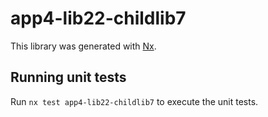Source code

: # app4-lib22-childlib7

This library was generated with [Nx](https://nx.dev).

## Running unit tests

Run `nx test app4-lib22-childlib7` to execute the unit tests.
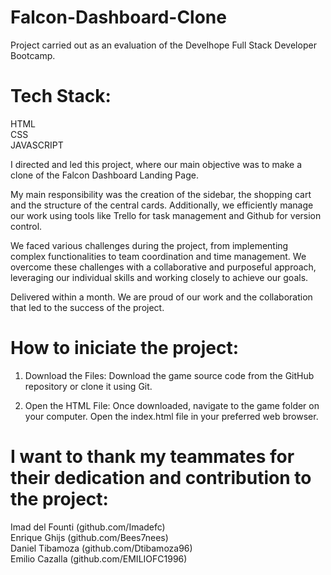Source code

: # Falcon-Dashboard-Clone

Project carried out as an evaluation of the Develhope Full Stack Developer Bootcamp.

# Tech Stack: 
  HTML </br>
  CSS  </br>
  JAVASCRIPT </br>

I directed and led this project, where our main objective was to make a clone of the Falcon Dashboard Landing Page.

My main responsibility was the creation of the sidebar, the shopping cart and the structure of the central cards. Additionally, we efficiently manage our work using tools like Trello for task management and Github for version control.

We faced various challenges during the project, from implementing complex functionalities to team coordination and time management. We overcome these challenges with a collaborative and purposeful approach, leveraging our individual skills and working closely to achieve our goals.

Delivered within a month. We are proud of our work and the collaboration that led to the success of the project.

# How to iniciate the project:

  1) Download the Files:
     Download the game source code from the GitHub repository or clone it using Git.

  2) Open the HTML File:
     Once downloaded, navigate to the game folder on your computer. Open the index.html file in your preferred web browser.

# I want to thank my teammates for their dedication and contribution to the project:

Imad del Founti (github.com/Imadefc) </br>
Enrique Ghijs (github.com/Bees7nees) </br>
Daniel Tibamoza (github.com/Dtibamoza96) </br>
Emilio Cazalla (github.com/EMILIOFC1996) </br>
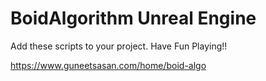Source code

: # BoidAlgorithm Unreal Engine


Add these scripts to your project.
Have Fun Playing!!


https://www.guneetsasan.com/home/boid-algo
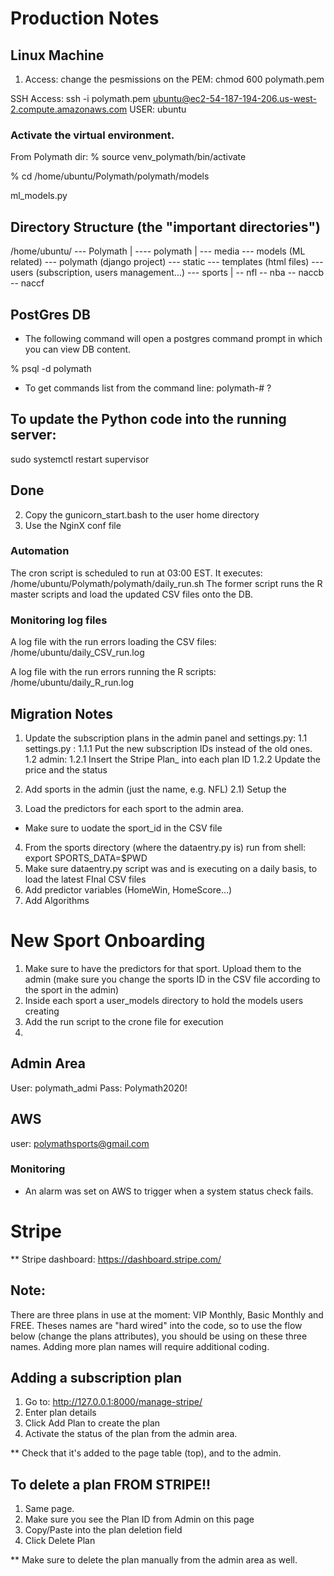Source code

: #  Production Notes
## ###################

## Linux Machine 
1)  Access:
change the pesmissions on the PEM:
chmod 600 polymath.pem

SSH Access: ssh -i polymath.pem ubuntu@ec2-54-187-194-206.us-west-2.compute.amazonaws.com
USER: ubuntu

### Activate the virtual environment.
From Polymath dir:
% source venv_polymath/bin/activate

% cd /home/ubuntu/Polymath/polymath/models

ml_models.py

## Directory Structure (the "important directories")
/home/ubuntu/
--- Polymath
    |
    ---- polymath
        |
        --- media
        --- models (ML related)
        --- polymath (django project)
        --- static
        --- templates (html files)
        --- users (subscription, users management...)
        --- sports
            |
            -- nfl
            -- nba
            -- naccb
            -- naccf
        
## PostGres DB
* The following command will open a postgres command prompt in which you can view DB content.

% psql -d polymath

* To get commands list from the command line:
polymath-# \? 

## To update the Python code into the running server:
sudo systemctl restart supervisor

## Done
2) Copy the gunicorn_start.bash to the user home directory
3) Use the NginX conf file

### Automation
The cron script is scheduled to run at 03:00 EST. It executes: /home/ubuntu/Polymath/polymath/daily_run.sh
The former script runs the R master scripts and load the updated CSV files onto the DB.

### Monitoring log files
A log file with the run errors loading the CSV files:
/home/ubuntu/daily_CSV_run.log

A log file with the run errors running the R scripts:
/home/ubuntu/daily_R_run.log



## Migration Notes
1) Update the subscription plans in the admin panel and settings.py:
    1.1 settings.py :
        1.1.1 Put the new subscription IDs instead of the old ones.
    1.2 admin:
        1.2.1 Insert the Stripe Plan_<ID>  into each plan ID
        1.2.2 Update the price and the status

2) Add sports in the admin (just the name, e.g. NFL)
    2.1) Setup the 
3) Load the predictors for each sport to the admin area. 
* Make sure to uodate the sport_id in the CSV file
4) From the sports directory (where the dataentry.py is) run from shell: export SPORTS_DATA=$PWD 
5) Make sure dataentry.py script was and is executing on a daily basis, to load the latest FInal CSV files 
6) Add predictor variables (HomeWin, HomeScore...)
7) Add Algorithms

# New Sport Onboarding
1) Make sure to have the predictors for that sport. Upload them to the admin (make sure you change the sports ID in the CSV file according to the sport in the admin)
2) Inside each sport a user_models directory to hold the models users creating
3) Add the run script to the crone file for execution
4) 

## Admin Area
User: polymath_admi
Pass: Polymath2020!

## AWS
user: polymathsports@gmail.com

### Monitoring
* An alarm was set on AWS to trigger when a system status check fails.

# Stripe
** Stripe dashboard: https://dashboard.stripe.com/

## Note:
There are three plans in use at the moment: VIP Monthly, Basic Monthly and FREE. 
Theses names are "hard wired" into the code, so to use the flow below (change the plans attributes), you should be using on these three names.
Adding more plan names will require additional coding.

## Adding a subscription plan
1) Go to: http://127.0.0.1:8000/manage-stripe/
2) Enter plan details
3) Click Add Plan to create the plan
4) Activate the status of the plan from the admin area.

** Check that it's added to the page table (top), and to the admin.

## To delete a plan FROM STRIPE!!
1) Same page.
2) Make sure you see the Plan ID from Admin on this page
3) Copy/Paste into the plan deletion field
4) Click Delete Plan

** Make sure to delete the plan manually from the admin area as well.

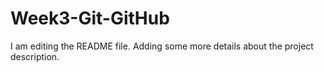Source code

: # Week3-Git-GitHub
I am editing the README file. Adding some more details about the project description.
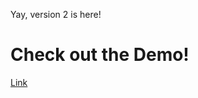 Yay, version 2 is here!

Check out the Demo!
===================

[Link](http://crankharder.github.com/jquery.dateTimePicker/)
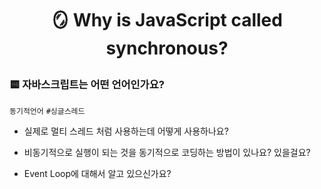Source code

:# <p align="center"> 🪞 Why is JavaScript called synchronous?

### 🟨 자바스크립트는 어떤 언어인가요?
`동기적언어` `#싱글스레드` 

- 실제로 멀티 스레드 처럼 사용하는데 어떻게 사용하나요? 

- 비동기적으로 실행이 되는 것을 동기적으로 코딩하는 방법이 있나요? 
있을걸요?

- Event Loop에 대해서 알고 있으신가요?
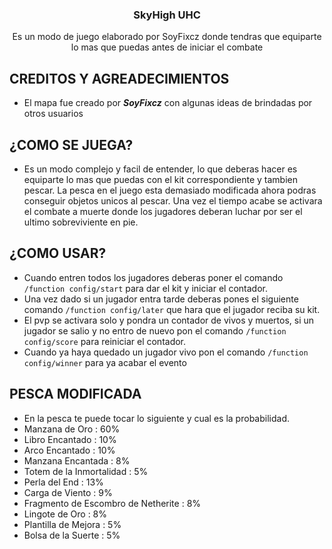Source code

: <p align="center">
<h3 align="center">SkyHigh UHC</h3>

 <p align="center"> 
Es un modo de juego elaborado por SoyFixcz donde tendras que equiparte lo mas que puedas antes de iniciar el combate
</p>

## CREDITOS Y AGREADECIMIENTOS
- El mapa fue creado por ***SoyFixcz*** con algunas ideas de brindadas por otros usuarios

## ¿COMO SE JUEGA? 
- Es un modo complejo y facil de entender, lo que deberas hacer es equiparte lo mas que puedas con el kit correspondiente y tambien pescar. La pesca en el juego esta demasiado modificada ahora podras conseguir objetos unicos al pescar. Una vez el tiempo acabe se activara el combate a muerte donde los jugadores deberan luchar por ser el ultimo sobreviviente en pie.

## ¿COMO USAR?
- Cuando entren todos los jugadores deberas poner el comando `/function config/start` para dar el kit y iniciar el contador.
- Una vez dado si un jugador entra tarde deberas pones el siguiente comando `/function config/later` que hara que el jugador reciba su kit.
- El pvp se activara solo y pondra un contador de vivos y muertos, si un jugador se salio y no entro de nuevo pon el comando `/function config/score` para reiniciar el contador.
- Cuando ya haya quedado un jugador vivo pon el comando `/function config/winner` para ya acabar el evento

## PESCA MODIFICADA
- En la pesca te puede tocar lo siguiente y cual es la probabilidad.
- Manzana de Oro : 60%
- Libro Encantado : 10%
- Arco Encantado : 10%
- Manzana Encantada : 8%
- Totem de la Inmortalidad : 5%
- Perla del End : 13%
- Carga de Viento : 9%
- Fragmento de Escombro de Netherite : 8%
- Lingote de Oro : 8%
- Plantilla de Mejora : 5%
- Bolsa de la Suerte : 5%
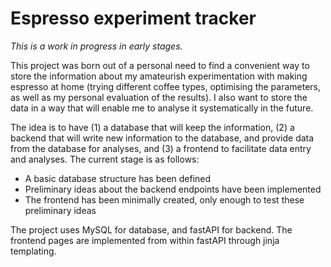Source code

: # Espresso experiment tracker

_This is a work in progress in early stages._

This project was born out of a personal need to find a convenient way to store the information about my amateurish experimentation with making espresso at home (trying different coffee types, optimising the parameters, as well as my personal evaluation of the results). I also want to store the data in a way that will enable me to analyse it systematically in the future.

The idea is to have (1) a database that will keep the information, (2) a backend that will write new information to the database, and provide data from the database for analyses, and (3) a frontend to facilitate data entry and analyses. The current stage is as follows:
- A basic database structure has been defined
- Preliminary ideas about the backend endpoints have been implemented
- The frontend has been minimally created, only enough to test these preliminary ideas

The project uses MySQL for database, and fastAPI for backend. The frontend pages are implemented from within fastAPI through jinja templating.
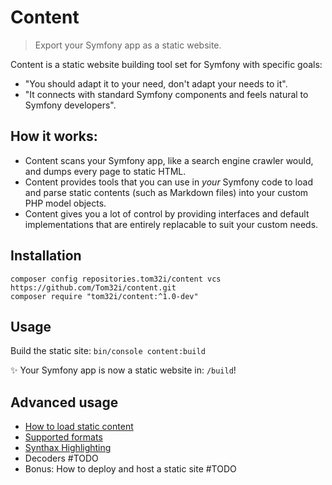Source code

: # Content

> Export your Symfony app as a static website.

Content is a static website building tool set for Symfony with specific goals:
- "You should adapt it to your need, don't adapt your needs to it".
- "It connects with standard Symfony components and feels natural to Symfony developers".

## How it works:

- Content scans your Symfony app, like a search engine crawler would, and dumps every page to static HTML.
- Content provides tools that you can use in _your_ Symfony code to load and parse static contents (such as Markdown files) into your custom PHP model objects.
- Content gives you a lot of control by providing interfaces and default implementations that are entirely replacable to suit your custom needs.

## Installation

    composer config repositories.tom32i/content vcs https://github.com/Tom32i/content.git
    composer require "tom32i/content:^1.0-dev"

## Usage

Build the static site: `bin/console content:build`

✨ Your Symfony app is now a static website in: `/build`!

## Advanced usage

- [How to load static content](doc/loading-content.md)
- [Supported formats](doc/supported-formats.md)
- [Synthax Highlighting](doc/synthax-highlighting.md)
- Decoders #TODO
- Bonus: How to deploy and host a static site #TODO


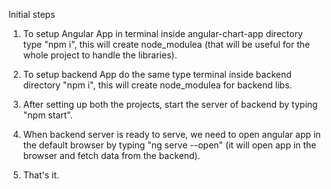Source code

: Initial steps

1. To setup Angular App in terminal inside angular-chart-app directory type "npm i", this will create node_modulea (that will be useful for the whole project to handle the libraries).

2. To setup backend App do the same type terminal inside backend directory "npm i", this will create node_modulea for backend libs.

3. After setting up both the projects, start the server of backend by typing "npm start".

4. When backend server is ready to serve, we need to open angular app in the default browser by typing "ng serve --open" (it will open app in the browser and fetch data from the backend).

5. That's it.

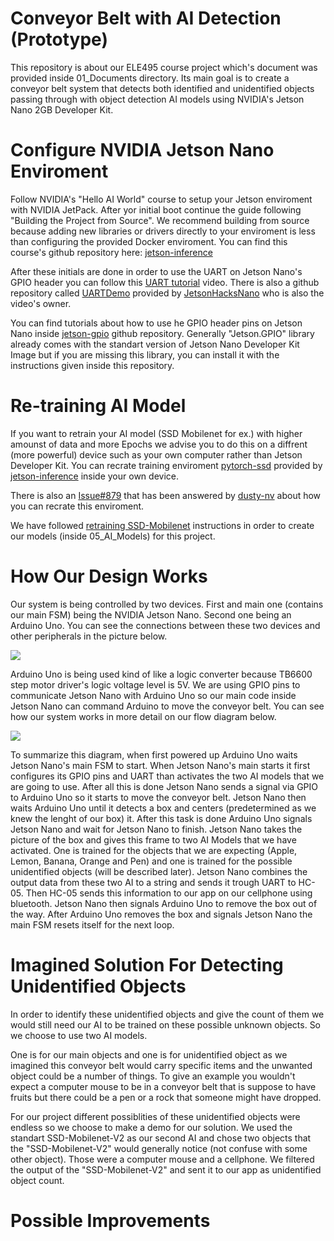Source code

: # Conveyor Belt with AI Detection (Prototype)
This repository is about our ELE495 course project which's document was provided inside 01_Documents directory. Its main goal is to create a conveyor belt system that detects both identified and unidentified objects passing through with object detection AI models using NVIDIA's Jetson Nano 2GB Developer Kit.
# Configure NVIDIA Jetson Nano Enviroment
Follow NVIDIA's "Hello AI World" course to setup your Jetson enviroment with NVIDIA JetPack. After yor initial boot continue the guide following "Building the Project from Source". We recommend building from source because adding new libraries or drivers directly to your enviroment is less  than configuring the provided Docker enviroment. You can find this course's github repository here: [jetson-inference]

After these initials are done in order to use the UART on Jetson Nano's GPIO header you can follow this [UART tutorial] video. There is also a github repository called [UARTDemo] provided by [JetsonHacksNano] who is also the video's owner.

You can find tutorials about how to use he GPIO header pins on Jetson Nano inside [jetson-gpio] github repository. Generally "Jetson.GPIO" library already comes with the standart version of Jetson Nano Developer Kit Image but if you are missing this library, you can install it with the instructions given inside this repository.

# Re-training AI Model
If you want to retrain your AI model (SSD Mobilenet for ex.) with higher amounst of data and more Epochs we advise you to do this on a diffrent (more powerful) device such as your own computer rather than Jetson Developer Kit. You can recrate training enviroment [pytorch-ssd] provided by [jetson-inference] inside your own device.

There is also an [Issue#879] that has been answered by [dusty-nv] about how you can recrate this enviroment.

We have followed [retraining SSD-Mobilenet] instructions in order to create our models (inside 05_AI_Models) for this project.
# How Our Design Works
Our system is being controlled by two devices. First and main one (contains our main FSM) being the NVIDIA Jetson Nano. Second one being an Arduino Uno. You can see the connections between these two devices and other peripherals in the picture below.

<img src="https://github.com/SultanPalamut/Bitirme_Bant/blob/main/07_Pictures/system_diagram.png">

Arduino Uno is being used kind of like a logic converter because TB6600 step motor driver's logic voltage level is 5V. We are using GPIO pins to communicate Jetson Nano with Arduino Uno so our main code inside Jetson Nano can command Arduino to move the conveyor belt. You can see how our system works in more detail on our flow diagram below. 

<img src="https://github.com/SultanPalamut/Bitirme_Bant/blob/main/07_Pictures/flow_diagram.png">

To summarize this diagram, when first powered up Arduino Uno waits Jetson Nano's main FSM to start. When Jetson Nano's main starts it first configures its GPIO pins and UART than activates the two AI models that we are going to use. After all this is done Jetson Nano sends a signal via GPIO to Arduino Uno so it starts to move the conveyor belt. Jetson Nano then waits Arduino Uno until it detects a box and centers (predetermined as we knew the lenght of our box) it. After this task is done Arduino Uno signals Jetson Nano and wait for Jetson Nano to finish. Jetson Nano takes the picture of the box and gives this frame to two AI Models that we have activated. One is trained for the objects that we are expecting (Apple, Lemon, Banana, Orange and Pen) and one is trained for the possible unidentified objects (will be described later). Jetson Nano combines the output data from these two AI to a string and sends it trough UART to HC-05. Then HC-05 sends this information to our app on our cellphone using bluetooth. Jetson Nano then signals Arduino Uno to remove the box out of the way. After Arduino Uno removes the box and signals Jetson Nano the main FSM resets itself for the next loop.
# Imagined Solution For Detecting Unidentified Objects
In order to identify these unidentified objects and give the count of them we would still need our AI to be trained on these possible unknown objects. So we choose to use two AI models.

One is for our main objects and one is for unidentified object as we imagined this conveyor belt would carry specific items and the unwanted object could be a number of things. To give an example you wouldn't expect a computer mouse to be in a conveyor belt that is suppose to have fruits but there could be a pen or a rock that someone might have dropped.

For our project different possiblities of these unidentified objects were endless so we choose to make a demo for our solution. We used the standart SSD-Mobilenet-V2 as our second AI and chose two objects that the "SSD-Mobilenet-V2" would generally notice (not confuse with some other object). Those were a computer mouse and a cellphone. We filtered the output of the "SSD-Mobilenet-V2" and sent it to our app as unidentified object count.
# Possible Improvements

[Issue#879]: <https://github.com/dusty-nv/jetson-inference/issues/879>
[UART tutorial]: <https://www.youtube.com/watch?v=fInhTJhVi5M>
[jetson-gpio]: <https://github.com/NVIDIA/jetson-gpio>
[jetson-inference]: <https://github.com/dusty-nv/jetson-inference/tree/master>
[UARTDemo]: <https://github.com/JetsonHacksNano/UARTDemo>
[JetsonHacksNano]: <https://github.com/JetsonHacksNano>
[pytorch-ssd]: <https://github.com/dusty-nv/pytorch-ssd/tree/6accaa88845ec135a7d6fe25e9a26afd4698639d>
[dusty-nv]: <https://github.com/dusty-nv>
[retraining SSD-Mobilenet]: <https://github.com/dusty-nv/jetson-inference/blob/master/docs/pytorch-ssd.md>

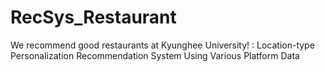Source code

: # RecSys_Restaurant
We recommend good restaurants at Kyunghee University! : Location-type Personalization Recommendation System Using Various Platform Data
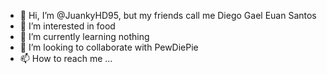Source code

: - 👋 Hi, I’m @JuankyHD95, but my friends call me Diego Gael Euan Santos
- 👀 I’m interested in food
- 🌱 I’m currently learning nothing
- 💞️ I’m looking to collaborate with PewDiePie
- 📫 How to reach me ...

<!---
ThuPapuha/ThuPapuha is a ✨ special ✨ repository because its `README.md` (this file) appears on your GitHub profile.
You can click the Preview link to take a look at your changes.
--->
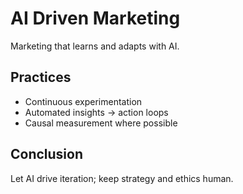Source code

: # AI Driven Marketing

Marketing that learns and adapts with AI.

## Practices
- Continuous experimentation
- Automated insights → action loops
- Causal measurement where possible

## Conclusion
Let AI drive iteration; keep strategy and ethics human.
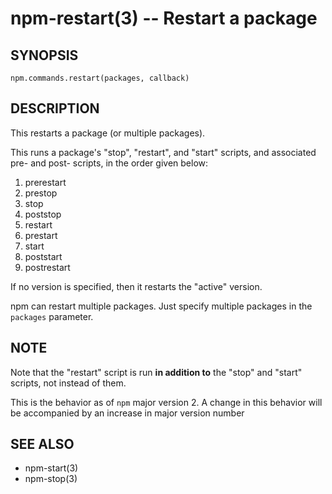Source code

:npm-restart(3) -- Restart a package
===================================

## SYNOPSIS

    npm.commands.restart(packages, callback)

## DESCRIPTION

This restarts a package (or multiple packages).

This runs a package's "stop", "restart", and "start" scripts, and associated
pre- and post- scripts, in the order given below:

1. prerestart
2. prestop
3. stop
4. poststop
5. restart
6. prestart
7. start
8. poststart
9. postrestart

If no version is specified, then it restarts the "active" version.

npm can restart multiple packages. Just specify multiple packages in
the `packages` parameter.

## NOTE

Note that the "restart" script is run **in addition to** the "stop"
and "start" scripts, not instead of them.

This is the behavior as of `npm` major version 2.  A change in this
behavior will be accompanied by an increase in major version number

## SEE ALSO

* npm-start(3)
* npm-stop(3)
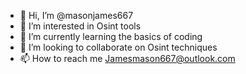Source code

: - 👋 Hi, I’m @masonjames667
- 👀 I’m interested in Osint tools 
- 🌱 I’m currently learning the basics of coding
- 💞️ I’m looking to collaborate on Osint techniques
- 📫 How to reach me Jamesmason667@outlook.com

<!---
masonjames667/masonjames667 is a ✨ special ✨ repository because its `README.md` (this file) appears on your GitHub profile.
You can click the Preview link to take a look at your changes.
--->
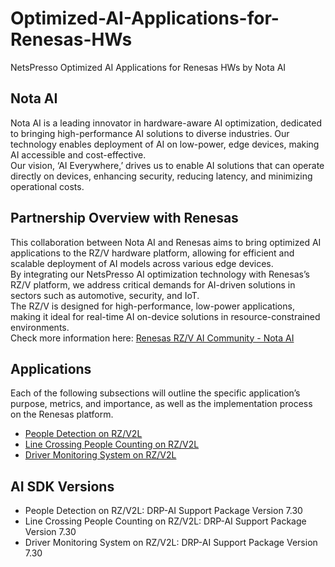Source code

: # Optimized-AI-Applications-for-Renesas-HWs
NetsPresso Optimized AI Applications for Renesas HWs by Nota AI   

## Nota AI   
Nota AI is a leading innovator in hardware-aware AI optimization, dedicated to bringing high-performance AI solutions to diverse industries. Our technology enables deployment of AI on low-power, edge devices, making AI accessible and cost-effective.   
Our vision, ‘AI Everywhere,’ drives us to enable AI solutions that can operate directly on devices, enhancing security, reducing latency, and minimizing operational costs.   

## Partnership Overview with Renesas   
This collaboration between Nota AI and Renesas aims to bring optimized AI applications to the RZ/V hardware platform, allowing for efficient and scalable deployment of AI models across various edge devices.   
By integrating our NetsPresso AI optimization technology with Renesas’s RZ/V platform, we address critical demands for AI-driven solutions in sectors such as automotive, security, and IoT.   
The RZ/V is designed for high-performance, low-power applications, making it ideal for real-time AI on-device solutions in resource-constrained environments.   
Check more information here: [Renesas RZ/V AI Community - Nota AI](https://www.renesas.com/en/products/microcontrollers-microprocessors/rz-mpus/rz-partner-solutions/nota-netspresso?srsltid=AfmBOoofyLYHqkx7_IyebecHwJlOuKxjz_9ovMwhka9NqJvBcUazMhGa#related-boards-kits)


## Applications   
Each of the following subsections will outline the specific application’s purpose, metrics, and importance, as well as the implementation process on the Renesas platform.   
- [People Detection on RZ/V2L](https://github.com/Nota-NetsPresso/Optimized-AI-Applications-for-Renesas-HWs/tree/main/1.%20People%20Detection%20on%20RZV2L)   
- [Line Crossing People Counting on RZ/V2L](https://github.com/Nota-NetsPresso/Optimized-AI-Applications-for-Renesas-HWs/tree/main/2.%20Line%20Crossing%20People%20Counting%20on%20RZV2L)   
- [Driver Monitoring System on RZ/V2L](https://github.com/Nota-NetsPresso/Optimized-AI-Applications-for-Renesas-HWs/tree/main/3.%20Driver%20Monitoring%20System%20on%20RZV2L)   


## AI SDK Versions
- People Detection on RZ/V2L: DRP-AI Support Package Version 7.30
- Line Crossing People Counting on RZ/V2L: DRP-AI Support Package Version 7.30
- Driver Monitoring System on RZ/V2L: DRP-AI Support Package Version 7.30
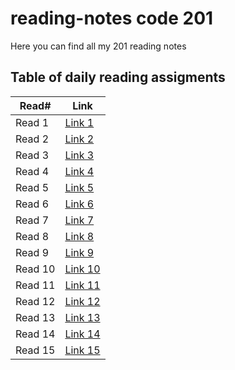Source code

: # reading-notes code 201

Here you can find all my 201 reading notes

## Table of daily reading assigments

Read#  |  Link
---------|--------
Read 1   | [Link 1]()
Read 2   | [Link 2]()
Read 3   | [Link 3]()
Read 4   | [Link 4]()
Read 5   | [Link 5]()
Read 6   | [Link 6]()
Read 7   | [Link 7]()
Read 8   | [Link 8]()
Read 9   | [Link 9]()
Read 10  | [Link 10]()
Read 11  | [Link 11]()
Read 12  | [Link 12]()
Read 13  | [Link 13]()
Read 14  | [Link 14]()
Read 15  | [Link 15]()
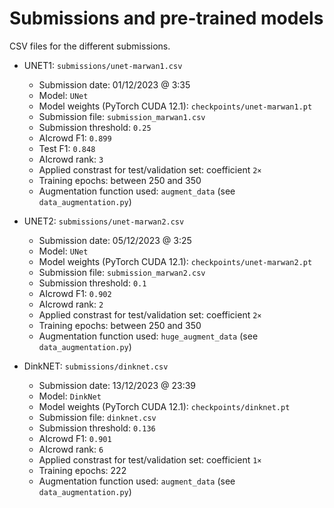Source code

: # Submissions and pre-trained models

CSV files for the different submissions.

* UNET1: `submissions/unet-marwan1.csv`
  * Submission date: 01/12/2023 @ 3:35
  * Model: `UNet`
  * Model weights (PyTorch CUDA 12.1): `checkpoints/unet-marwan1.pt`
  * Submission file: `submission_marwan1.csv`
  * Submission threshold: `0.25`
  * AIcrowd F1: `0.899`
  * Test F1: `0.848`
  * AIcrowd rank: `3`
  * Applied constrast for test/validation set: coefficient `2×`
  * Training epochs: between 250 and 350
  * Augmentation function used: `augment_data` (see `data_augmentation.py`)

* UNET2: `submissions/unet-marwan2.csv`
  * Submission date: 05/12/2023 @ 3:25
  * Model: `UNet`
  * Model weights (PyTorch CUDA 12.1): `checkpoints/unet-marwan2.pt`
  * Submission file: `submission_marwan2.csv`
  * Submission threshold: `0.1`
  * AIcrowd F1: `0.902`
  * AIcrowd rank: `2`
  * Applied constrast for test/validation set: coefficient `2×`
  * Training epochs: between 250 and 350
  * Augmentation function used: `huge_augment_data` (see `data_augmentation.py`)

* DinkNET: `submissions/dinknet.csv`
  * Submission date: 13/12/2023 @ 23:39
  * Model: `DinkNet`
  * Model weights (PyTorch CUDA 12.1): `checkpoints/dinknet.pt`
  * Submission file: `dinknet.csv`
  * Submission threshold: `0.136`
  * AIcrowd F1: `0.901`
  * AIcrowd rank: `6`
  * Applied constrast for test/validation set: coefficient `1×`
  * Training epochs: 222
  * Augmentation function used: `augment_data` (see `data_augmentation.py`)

* * *

How to complete this task
Across the listing, count every line with the word "settings" in it. Answer with the number alone.

Expected answer
2